:: YOUR GOAL ::
Start at the line below containing "filters web traffic." and stop at the line containing "websites and downloads.". Repeat every line of that stretch exactly, and nothing outside it.

((

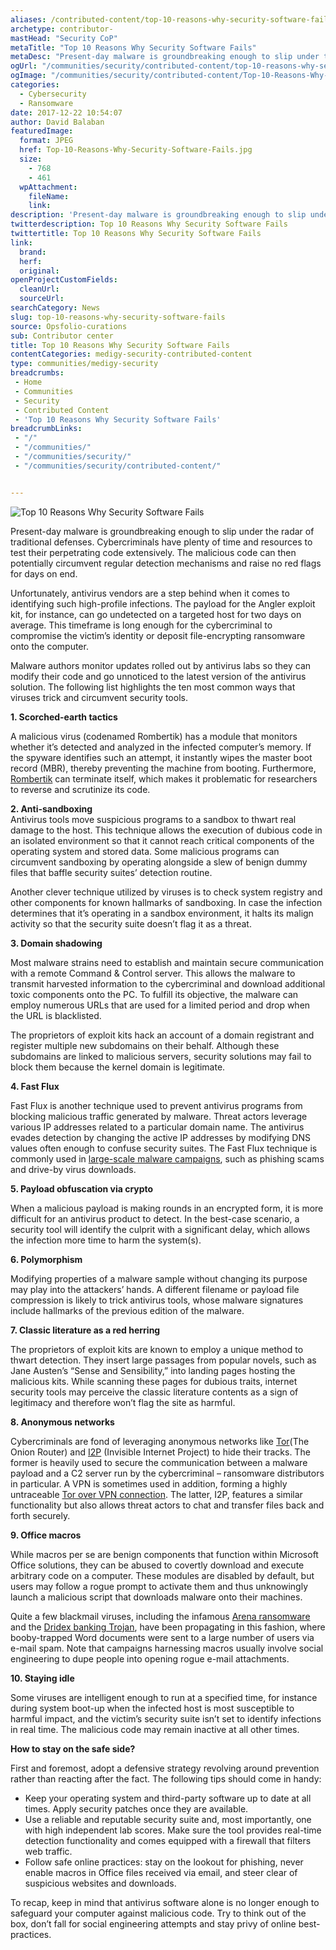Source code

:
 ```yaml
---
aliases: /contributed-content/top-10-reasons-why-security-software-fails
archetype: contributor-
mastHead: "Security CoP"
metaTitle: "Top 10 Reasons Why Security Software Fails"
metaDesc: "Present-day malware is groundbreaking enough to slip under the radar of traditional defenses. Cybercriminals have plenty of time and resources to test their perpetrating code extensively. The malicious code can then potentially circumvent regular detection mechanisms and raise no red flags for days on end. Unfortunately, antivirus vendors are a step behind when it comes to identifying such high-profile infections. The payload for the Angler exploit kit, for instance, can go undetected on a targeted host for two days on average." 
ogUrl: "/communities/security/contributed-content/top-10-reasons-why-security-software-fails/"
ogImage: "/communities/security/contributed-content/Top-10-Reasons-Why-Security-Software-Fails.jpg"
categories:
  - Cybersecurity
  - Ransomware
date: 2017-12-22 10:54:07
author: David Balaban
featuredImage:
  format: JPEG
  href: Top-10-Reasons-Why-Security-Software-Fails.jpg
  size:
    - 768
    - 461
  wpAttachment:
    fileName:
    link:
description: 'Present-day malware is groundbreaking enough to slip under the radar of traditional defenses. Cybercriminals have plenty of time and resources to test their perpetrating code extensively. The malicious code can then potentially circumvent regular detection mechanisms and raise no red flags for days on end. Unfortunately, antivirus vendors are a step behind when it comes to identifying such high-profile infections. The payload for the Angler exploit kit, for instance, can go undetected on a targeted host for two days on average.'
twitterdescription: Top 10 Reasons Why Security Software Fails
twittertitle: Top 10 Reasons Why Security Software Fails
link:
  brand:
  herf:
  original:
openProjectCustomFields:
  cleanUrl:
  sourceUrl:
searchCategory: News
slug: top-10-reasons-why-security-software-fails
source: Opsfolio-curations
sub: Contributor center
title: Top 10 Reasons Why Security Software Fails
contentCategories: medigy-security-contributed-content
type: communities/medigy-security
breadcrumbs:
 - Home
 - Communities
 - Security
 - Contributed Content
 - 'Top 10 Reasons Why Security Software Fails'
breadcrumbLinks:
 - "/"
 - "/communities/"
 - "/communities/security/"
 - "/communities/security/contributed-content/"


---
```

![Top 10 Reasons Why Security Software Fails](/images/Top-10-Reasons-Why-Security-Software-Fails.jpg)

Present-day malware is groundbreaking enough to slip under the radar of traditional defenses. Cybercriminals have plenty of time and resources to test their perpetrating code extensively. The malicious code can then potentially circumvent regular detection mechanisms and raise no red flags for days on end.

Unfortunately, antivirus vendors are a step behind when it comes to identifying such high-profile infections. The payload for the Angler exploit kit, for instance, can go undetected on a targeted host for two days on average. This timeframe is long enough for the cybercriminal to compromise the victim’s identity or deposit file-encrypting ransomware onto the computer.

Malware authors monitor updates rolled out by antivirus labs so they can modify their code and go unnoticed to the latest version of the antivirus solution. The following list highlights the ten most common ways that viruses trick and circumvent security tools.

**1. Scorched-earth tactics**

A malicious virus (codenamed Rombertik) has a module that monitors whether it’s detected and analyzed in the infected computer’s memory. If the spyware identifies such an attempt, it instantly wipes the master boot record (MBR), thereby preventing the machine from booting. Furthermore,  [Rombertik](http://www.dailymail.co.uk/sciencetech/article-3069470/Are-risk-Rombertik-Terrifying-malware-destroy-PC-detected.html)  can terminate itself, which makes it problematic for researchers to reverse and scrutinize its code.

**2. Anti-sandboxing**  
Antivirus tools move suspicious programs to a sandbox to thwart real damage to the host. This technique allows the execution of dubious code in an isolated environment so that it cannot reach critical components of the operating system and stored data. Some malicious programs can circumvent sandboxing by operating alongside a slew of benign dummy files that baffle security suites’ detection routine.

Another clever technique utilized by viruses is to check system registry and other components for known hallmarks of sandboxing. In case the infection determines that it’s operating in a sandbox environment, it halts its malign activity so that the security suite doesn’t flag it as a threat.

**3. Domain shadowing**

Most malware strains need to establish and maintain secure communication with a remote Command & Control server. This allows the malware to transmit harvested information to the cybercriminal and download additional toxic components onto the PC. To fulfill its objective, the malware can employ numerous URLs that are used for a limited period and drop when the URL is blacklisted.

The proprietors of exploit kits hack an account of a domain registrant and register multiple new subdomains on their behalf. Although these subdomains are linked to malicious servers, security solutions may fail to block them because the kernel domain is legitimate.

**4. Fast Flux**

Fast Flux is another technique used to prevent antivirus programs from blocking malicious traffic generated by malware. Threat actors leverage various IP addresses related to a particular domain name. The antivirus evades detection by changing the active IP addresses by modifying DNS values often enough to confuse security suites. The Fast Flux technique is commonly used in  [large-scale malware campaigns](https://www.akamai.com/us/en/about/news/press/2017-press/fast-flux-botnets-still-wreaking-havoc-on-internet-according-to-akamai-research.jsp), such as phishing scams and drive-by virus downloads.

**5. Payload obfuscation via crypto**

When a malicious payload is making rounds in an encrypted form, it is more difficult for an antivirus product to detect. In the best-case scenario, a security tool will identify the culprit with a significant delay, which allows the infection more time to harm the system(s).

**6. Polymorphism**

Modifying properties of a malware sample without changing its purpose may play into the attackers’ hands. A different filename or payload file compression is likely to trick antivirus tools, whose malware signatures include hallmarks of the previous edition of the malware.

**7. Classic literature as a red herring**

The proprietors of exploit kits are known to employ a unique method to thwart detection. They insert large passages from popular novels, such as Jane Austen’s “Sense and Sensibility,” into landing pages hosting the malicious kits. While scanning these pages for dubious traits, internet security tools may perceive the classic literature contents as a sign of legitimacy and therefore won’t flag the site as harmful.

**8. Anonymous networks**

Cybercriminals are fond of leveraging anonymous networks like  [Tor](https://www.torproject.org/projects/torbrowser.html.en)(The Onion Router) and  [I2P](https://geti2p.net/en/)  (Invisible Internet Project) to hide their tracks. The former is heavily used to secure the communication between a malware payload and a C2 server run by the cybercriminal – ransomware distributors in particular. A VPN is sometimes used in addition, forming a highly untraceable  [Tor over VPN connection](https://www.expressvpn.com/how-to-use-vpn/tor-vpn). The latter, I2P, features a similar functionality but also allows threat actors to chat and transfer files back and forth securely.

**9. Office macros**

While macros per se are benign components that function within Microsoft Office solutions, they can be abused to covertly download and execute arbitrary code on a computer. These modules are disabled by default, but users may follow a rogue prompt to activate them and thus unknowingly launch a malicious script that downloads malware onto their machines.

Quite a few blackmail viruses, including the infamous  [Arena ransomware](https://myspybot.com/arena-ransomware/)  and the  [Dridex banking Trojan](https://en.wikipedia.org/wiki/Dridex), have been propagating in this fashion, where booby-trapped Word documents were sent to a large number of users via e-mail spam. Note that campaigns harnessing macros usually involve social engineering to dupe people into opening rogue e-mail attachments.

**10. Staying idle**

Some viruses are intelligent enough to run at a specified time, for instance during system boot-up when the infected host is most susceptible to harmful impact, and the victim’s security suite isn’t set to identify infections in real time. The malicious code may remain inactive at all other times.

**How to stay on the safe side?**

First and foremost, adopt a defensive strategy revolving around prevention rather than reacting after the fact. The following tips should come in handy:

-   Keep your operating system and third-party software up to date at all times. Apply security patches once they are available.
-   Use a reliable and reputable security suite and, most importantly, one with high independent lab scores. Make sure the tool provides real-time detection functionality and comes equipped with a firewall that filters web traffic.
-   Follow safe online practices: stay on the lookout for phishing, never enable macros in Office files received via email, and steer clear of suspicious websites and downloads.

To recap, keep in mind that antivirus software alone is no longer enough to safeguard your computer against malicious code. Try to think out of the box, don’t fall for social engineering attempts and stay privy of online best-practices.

))

:: ANSWER TO THIS EXERCISE ::
-   Use a reliable and reputable security suite and, most importantly, one with high independent lab scores. Make sure the tool provides real-time detection functionality and comes equipped with a firewall that filters web traffic.
-   Follow safe online practices: stay on the lookout for phishing, never enable macros in Office files received via email, and steer clear of suspicious websites and downloads.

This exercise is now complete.